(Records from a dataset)

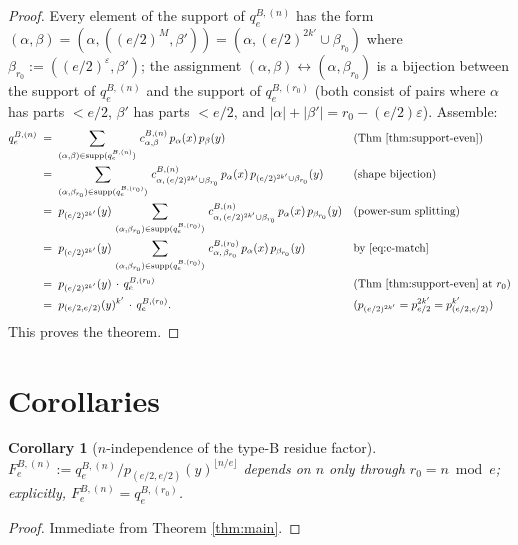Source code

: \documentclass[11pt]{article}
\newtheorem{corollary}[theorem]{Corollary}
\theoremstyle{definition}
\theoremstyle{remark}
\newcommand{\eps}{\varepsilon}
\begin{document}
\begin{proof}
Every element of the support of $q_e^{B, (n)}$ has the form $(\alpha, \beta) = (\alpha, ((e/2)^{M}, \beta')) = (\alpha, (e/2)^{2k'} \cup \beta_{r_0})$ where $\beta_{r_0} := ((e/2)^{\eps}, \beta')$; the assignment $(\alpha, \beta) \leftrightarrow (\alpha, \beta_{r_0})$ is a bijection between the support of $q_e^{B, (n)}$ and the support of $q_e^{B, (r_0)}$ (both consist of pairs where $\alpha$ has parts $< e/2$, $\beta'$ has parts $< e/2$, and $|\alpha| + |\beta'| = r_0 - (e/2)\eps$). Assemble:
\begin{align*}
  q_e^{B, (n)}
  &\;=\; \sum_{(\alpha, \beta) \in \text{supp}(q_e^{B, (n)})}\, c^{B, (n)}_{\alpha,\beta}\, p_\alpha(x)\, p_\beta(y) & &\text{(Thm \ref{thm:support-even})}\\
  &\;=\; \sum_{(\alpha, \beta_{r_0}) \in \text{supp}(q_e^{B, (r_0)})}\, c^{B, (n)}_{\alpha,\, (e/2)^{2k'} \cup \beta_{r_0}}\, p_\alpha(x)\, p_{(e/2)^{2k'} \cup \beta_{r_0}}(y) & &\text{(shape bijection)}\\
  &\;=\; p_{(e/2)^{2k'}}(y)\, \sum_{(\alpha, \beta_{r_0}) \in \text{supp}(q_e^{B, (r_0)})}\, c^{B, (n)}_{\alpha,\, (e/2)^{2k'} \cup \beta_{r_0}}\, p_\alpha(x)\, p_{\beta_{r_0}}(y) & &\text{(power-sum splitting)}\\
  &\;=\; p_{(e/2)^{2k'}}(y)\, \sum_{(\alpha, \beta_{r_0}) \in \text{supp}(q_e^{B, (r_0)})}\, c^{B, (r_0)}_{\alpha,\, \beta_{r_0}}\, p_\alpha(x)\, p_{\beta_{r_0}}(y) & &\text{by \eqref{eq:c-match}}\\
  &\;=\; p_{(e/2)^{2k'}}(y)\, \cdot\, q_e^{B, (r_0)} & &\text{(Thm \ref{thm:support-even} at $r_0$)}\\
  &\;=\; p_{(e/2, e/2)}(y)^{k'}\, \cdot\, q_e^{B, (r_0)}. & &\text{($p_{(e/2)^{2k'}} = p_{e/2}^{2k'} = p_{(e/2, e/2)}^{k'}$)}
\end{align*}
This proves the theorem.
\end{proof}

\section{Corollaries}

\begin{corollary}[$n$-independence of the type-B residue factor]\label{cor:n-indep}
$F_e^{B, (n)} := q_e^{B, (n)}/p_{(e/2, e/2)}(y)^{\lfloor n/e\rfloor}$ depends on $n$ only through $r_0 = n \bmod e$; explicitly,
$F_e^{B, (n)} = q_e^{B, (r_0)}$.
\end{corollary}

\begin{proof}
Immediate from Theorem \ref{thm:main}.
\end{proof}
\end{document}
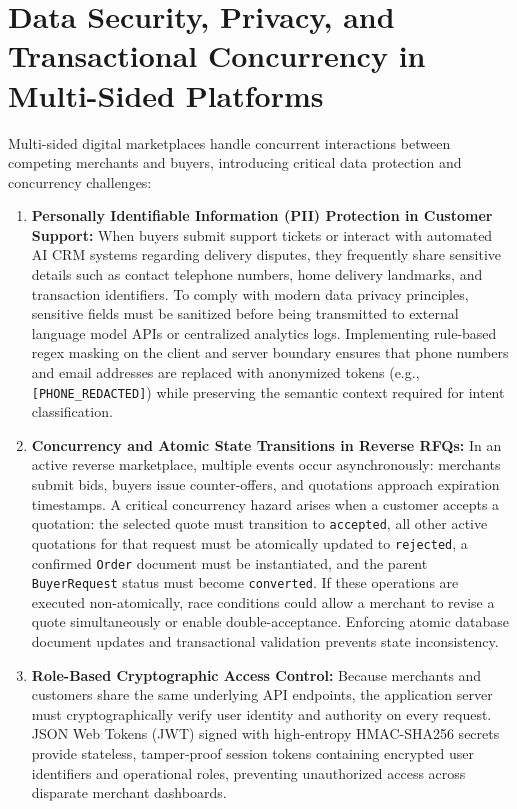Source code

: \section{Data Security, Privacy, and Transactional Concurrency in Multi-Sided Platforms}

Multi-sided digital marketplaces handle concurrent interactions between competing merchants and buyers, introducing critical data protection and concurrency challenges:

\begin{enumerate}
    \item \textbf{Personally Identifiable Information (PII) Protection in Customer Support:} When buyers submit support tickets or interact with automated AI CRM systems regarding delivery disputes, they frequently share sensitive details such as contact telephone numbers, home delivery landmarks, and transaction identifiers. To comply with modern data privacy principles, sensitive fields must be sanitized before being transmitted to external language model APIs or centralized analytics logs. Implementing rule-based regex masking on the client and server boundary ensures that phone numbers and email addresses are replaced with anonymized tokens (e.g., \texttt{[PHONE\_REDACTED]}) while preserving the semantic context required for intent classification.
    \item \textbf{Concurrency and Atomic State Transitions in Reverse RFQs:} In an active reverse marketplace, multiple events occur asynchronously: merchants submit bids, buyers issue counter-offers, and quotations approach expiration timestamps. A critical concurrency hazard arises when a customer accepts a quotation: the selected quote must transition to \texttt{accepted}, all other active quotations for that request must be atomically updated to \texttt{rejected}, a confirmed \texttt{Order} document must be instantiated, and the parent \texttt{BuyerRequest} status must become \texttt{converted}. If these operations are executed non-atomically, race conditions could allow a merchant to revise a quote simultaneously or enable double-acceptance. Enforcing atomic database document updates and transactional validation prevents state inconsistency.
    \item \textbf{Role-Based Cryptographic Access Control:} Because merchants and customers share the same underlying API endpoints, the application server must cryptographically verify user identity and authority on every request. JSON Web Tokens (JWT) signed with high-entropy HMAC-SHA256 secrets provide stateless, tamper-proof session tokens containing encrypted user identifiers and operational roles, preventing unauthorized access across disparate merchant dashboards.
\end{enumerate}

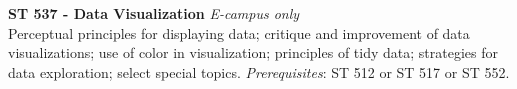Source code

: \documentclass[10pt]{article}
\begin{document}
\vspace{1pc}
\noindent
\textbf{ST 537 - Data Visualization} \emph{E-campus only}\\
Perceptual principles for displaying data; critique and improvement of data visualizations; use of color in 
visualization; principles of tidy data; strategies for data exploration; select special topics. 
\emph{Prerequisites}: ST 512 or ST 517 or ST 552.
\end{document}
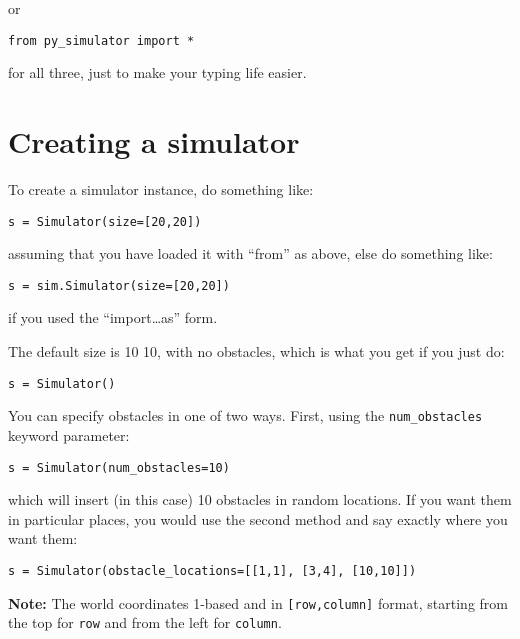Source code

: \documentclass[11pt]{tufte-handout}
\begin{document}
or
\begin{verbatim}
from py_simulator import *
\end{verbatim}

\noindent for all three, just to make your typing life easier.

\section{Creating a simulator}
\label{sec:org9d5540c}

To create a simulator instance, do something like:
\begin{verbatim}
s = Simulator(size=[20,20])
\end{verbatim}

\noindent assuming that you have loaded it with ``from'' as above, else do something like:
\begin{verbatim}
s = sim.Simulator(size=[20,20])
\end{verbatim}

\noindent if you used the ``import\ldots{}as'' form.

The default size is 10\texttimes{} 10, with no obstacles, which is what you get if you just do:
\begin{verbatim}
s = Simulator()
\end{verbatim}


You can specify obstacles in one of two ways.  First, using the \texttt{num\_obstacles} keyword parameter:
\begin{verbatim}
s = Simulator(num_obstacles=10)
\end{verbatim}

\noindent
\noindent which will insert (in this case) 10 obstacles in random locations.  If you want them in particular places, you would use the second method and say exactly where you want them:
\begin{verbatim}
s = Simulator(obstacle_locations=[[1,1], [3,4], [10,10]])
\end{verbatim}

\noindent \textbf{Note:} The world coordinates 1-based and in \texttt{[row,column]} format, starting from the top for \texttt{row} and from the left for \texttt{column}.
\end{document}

* [WHAT YOU HAVE TO DO] Your copy of the entries must be exact and must contain no pictures.

* [EXERCISE OUTPUT]
Source code

: \documentclass[11pt]{article}
\newtheorem{corollary}[theorem]{Corollary}
\theoremstyle{definition}
\theoremstyle{remark}
\newcommand{\eps}{\varepsilon}
\begin{document}
\begin{proof}
Every element of the support of $q_e^{B, (n)}$ has the form $(\alpha, \beta) = (\alpha, ((e/2)^{M}, \beta')) = (\alpha, (e/2)^{2k'} \cup \beta_{r_0})$ where $\beta_{r_0} := ((e/2)^{\eps}, \beta')$; the assignment $(\alpha, \beta) \leftrightarrow (\alpha, \beta_{r_0})$ is a bijection between the support of $q_e^{B, (n)}$ and the support of $q_e^{B, (r_0)}$ (both consist of pairs where $\alpha$ has parts $< e/2$, $\beta'$ has parts $< e/2$, and $|\alpha| + |\beta'| = r_0 - (e/2)\eps$). Assemble:
\begin{align*}
  q_e^{B, (n)}
  &\;=\; \sum_{(\alpha, \beta) \in \text{supp}(q_e^{B, (n)})}\, c^{B, (n)}_{\alpha,\beta}\, p_\alpha(x)\, p_\beta(y) & &\text{(Thm \ref{thm:support-even})}\\
  &\;=\; \sum_{(\alpha, \beta_{r_0}) \in \text{supp}(q_e^{B, (r_0)})}\, c^{B, (n)}_{\alpha,\, (e/2)^{2k'} \cup \beta_{r_0}}\, p_\alpha(x)\, p_{(e/2)^{2k'} \cup \beta_{r_0}}(y) & &\text{(shape bijection)}\\
  &\;=\; p_{(e/2)^{2k'}}(y)\, \sum_{(\alpha, \beta_{r_0}) \in \text{supp}(q_e^{B, (r_0)})}\, c^{B, (n)}_{\alpha,\, (e/2)^{2k'} \cup \beta_{r_0}}\, p_\alpha(x)\, p_{\beta_{r_0}}(y) & &\text{(power-sum splitting)}\\
  &\;=\; p_{(e/2)^{2k'}}(y)\, \sum_{(\alpha, \beta_{r_0}) \in \text{supp}(q_e^{B, (r_0)})}\, c^{B, (r_0)}_{\alpha,\, \beta_{r_0}}\, p_\alpha(x)\, p_{\beta_{r_0}}(y) & &\text{by \eqref{eq:c-match}}\\
  &\;=\; p_{(e/2)^{2k'}}(y)\, \cdot\, q_e^{B, (r_0)} & &\text{(Thm \ref{thm:support-even} at $r_0$)}\\
  &\;=\; p_{(e/2, e/2)}(y)^{k'}\, \cdot\, q_e^{B, (r_0)}. & &\text{($p_{(e/2)^{2k'}} = p_{e/2}^{2k'} = p_{(e/2, e/2)}^{k'}$)}
\end{align*}
This proves the theorem.
\end{proof}

\section{Corollaries}

\begin{corollary}[$n$-independence of the type-B residue factor]\label{cor:n-indep}
$F_e^{B, (n)} := q_e^{B, (n)}/p_{(e/2, e/2)}(y)^{\lfloor n/e\rfloor}$ depends on $n$ only through $r_0 = n \bmod e$; explicitly,
$F_e^{B, (n)} = q_e^{B, (r_0)}$.
\end{corollary}

\begin{proof}
Immediate from Theorem \ref{thm:main}.
\end{proof}
\end{document}
Source code

: \section{Data Security, Privacy, and Transactional Concurrency in Multi-Sided Platforms}

Multi-sided digital marketplaces handle concurrent interactions between competing merchants and buyers, introducing critical data protection and concurrency challenges:

\begin{enumerate}
    \item \textbf{Personally Identifiable Information (PII) Protection in Customer Support:} When buyers submit support tickets or interact with automated AI CRM systems regarding delivery disputes, they frequently share sensitive details such as contact telephone numbers, home delivery landmarks, and transaction identifiers. To comply with modern data privacy principles, sensitive fields must be sanitized before being transmitted to external language model APIs or centralized analytics logs. Implementing rule-based regex masking on the client and server boundary ensures that phone numbers and email addresses are replaced with anonymized tokens (e.g., \texttt{[PHONE\_REDACTED]}) while preserving the semantic context required for intent classification.
    \item \textbf{Concurrency and Atomic State Transitions in Reverse RFQs:} In an active reverse marketplace, multiple events occur asynchronously: merchants submit bids, buyers issue counter-offers, and quotations approach expiration timestamps. A critical concurrency hazard arises when a customer accepts a quotation: the selected quote must transition to \texttt{accepted}, all other active quotations for that request must be atomically updated to \texttt{rejected}, a confirmed \texttt{Order} document must be instantiated, and the parent \texttt{BuyerRequest} status must become \texttt{converted}. If these operations are executed non-atomically, race conditions could allow a merchant to revise a quote simultaneously or enable double-acceptance. Enforcing atomic database document updates and transactional validation prevents state inconsistency.
    \item \textbf{Role-Based Cryptographic Access Control:} Because merchants and customers share the same underlying API endpoints, the application server must cryptographically verify user identity and authority on every request. JSON Web Tokens (JWT) signed with high-entropy HMAC-SHA256 secrets provide stateless, tamper-proof session tokens containing encrypted user identifiers and operational roles, preventing unauthorized access across disparate merchant dashboards.
\end{enumerate}

Source code

: \documentclass[10pt]{article}
\begin{document}
\vspace{1pc}
\noindent
\textbf{ST 537 - Data Visualization} \emph{E-campus only}\\
Perceptual principles for displaying data; critique and improvement of data visualizations; use of color in 
visualization; principles of tidy data; strategies for data exploration; select special topics. 
\emph{Prerequisites}: ST 512 or ST 517 or ST 552.
\end{document}
Source code

: \documentclass[11pt]{tufte-handout}
\begin{document}
or
\begin{verbatim}
from py_simulator import *
\end{verbatim}

\noindent for all three, just to make your typing life easier.

\section{Creating a simulator}
\label{sec:org9d5540c}

To create a simulator instance, do something like:
\begin{verbatim}
s = Simulator(size=[20,20])
\end{verbatim}

\noindent assuming that you have loaded it with ``from'' as above, else do something like:
\begin{verbatim}
s = sim.Simulator(size=[20,20])
\end{verbatim}

\noindent if you used the ``import\ldots{}as'' form.

The default size is 10\texttimes{} 10, with no obstacles, which is what you get if you just do:
\begin{verbatim}
s = Simulator()
\end{verbatim}


You can specify obstacles in one of two ways.  First, using the \texttt{num\_obstacles} keyword parameter:
\begin{verbatim}
s = Simulator(num_obstacles=10)
\end{verbatim}

\noindent
\noindent which will insert (in this case) 10 obstacles in random locations.  If you want them in particular places, you would use the second method and say exactly where you want them:
\begin{verbatim}
s = Simulator(obstacle_locations=[[1,1], [3,4], [10,10]])
\end{verbatim}

\noindent \textbf{Note:} The world coordinates 1-based and in \texttt{[row,column]} format, starting from the top for \texttt{row} and from the left for \texttt{column}.
\end{document}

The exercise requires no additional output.